1. They only apply in relation to two specific implied terms of the contract

The rights themselves are found at Section 54(3) which provides:

If the service does not conform to the contract, the consumer's rights (and the provisions about them and when they are available) are — (a) the right to require repeat performance (see section 55); (b) the right to a price reduction (see section 56).

But, the phrase "does not conform to the contract" has a specific meaning found at Section 54(2):

In this section and section 55 a reference to a service conforming to a contract is a reference to - (a) the service being performed in accordance with section 49, or (b) the service conforming to a term that section 50 requires to be treated as included in the contract and that relates to the performance of the service.

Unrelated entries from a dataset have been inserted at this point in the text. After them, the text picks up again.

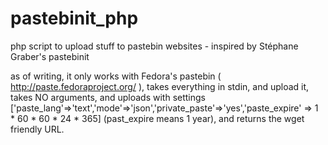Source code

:# pastebinit_php
php script to upload stuff to pastebin websites - inspired by Stéphane Graber's pastebinit

as of writing, it only works with Fedora's pastebin ( http://paste.fedoraproject.org/ ), takes everything in stdin, and upload it, takes NO arguments, and uploads with settings ['paste_lang'=>'text','mode'=>'json','private_paste'=>'yes','paste_expire' => 1 * 60 * 60 * 24 * 365] (past_expire means 1 year), and returns the wget friendly URL.
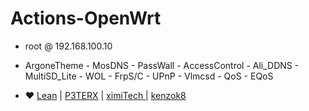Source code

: # Actions-OpenWrt

- root  @  192.168.100.10
- ArgoneTheme  -  MosDNS -  PassWall - AccessControl - Ali_DDNS - MultiSD_Lite - WOL - FrpS/C - UPnP - Vlmcsd - QoS - EQoS

- ❤️  [Lean](https://github.com/coolsnowwolf/lede)  | [P3TERX](https://github.com/P3TERX/Actions-OpenWrt) |  [ximiTech ](https://github.com/ximiTech)  |  [kenzok8](https://github.com/kenzok8)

Section 49 and Section 50 imply respectively the following terms in consumer contracts for the supply of services:

49(1) Every contract to supply a service is to be treated as including a term that the trader must perform the service with reasonable care and skill.

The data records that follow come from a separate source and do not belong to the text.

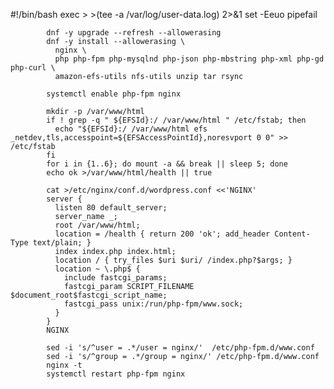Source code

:  #!/bin/bash
            exec > >(tee -a /var/log/user-data.log) 2>&1
            set -Eeuo pipefail

            dnf -y upgrade --refresh --allowerasing
            dnf -y install --allowerasing \
              nginx \
              php php-fpm php-mysqlnd php-json php-mbstring php-xml php-gd php-curl \
              amazon-efs-utils nfs-utils unzip tar rsync

            systemctl enable php-fpm nginx

            mkdir -p /var/www/html
            if ! grep -q " ${EFSId}:/ /var/www/html " /etc/fstab; then
              echo "${EFSId}:/ /var/www/html efs _netdev,tls,accesspoint=${EFSAccessPointId},noresvport 0 0" >> /etc/fstab
            fi
            for i in {1..6}; do mount -a && break || sleep 5; done
            echo ok >/var/www/html/health || true

            cat >/etc/nginx/conf.d/wordpress.conf <<'NGINX'
            server {
              listen 80 default_server;
              server_name _;
              root /var/www/html;
              location = /health { return 200 'ok'; add_header Content-Type text/plain; }
              index index.php index.html;
              location / { try_files $uri $uri/ /index.php?$args; }
              location ~ \.php$ {
                include fastcgi_params;
                fastcgi_param SCRIPT_FILENAME $document_root$fastcgi_script_name;
                fastcgi_pass unix:/run/php-fpm/www.sock;
              }
            }
            NGINX

            sed -i 's/^user = .*/user = nginx/'  /etc/php-fpm.d/www.conf
            sed -i 's/^group = .*/group = nginx/' /etc/php-fpm.d/www.conf
            nginx -t
            systemctl restart php-fpm nginx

50(1) Every contract to supply a service is to be treated as including as a term of the contract anything that is said or written to the consumer, by or on behalf of the trader, about the trader or the service, if - (a) it is taken into account by the consumer when deciding to enter into the contract, or (b) it is taken into account by the consumer when making any decision about the service after entering into the contract.

So, the right to repeat performance and the right to price reduction are only applicable where these implied terms have been breached.

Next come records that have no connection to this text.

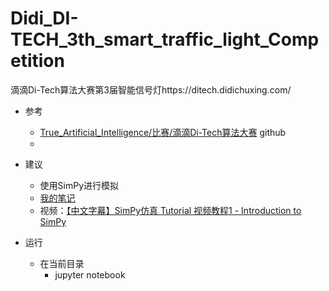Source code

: # Didi_DI-TECH_3th_smart_traffic_light_Competition
滴滴Di-Tech算法大赛第3届智能信号灯https://ditech.didichuxing.com/


- 参考
    - [True_Artificial_Intelligence/比赛/滴滴Di-Tech算法大赛](https://github.com/makelove/True_Artificial_Intelligence/tree/master/%E6%AF%94%E8%B5%9B/%E6%BB%B4%E6%BB%B4Di-Tech%E7%AE%97%E6%B3%95%E5%A4%A7%E8%B5%9B) github
    - 
    
- 建议
    - 使用SimPy进行模拟
    - [我的笔记](https://github.com/makelove/True_Artificial_Intelligence/tree/master/Python/SimPy)
    - 视频：[【中文字幕】SimPy仿真 Tutorial 视频教程1 - Introduction to SimPy](https://www.bilibili.com/video/av17474579/)
    
- 运行
    - 在当前目录
        - jupyter notebook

2. They are in addition to, not in replacement of the usual contractual remedies

This rule is found at Sections 54(6) and 54(7):

(6) This section and sections 55 and 56 do not prevent the consumer seeking other remedies for a breach of a term to which any of subsections (3) to (5) applies, instead of or in addition to a remedy referred to there (but not so as to recover twice for the same loss).

(7) Those other remedies include any of the following that is open to the consumer in the circumstances — (a) claiming damages; (b) seeking to recover money paid where the consideration for payment of the money has failed; (c) seeking specific performance; (d) seeking an order for specific implement; (e) relying on the breach against a claim by the trader under the contract; (f) exercising a right to treat the contract as at an end.

To put it another way, you are never any worse off by having the right to repeat performance than you would have been if you did not have that right. If another remedy would have been available to you then it still is. So, while the right to repeat performance might mean that you are prevented from claiming the Consumer Rights Act right to price reduction (due to Section 56(3)), you may still be able to recover money via other remedies such as damages, which are not derived from the Consumer Rights Act.

The main reason that the right to repeat performance exists is that the general rule for breach of contract is to award damages where damages suffice and to only award specific performance where there is a compelling reason to do so (e.g. the good or service is unique such as is the case with real property). Repeat performance is a subset of specific performance, so the existence of this rule essentially acts as an exception to the general rule for consumers.


Consumer Rights Act 2015 section 55 Right to repeat performance

(3) The consumer cannot require repeat performance if completing performance of the service in conformity with the contract is impossible.


(4) Any question as to what is a reasonable time or significant inconvenience is to be determined taking account of—

(a) the nature of the service, and

(b) the purpose for which the service was to be performed.